Skip to main content.
home | support | download

Back to List Archive

Re: Fw: Re: 8-bit chars

From: John Angel <angel_john(at)not-real.hotmail.com>
Date: Thu Dec 11 2003 - 12:02:29 GMT
I understand that libxml2 converts everything to utf-8.

I don't see why we could not convert everything back to original 8-bit using
other function instead of UTF8Toisolat1()? It seems that we even do not need
to know what was the original charset.

Regarding tolower(), it should behave the same way - first we convert
everything to utf-8, then do the tolower_utf8() and then convert everything
back to 8-bit.

Of course, search script has to know what is the input charset so it can
properly translate the input to utf8. Checkout the parameters when searching
using Google - it does the same.
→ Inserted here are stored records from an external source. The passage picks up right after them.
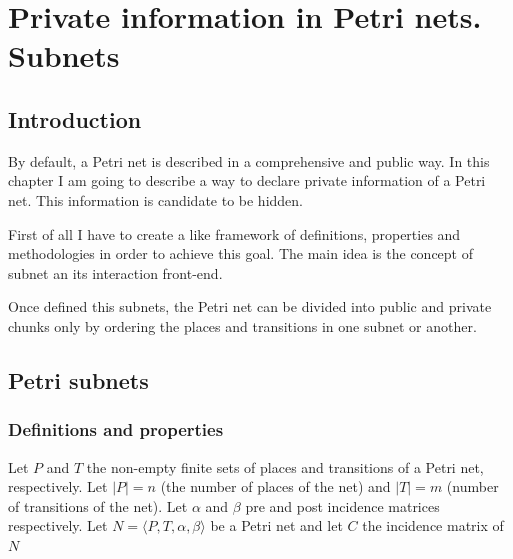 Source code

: 
\chapter{Private information in Petri nets. Subnets} %

\label{Chapter:Private_information_inPetri_nets.Subnets} %



\section{Introduction}
By default, a Petri net is described in a comprehensive and public way.
In this chapter I am going to describe a way to declare private information of a Petri net.
This information is candidate to be hidden.


First of all I have to create a like framework of definitions, properties
and methodologies in order to achieve this goal. The main idea is the concept
of subnet an its interaction front-end.

Once defined this subnets, the Petri net can be divided into public and private
chunks only by ordering the places and transitions in one subnet or another. \section{Petri subnets}

\subsection{Definitions and properties}

Let $ P $ and $ T $ the non-empty finite sets of places and
transitions of a Petri net, respectively. Let $ | P | = n $ (the number of places
of the net) and $ | T | = m $ (number of transitions of the net). Let $ \alpha $ and $ \beta $ pre and post incidence matrices respectively. Let $ N = \langle P, T, \alpha, \beta \rangle $ be a
Petri net and let $ C $ the incidence matrix of $ N $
This way we can even introduce full utf-8
support at least for the search script.


----- Original Message ----- 
From: "Bill Moseley" <moseley@hank.org>
To: "John Angel" <angel_john@hotmail.com>
Cc: "Multiple recipients of list" <swish-e@sunsite.berkeley.edu>
Sent: Thursday, December 11, 2003 00:09
Subject: Re: [SWISH-E] Re: Fw: Re: 8-bit chars


> On Wed, Dec 10, 2003 at 03:00:22PM -0800, John Angel wrote:
> > Bill, I want to leave everything exactly as it was in original. Nothing
> > else. It that possible?
>
> Not with using libxml2 because it does character conversions.
> You can use the HTML parser, but it has a lot to be desired over the
> libxml2 parser (it's helpful to try both parsers and compare what gets
> indexed).
>
> Still, there is character conversion via the tolower() function.  I'm
> not sure if that would cause problems or not.  I assume not in this case
> (i.e. tolower would ignore those high bit chars).  It would be
> interesting to try a simple C program and see what tolower does.
>
> If you do leave your encoding at windows-1250 then I assume you would
> need to be sure that's also the case on searching.
>
>
> >
> >
> > ----- Original Message ----- 
> > From: "Bill Moseley" <moseley@hank.org>
> > To: "John Angel" <angel_john@hotmail.com>
> > Cc: "Multiple recipients of list" <swish-e@sunsite.berkeley.edu>
> > Sent: Wednesday, December 10, 2003 23:40
> > Subject: Re: [SWISH-E] Fw: Re: 8-bit chars
> >
> >
> > > On Wed, Dec 10, 2003 at 01:42:17PM -0800, John Angel wrote:
> > > > Here it is:
> > >
> > > Hi John,
> > >
> > > I'm not sure what you are asking.  If I index with the HTML parser the
> > > chars are indexed.  If I index with the libxml2 parser they are not
> > > indexed (of course I had to add the characters to *Characters
settings).
> > >
> > > Note what happens if use the iconv utility:
> > >
> > > moseley@bumby:~$ iconv -f WINDOWS-1250 -t LATIN1 test.htm
> > > <HTML>
> > > <META HTTP-EQUIV="Content-Type" CONTENT="text/html;
> > > charset=Windows-1250">
> > >
> > > <P>Non-english chars: iconv: illegal input sequence at position 108
> > >
> > > 108 is 6c hex:
> > >
> > > 00000060  6c 69 73 68 20 63 68 61  72 73 3a 20 f0 2c 20 9e  |lish
chars:
> > , .|
> > >
> > > Which is f0.  That's a valid windows-1250 char (a small "d" with a
line
> > > through it).  If there's no 8859-1 character like that then it makes
> > > sense it won't convert.
> > >
> > > I'm not sure what you want.  Do you want to convert to Windows-1250
> > > character set instead of 8859-1 when parsing?  If so, you would need
to
> > > edit parser.c and use the iconv library to do your conversion.  I
> > > suppose you would have to carefully edit your WordCharacter (and
other)
> > > settings so you are adding the right characters (based on your
editor's
> > > character set).  And as I mentioned, swish-e uses tolower() function
> > > and the LC_CTYPE locale is set to the default type.  So case
conversion
> > > may end up with odd results for some characters.
> > >
> > > I'm not sure why swish-e sets the LC_CTYPE locale.
> > >
> > > Interesting that when I read test.htm file with mozilla and a web
server
> > > it ignores the meta tag and says the file is 8859-1 but if I read it
> > > without the web server it says it's Windows-1250.
> > >
> > >
> > > -- 
> > > Bill Moseley
> > > moseley@hank.org
> > >
> > >
> >
>
> -- 
> Bill Moseley
> moseley@hank.org
>
>
Received on Thu Dec 11 12:02:38 2003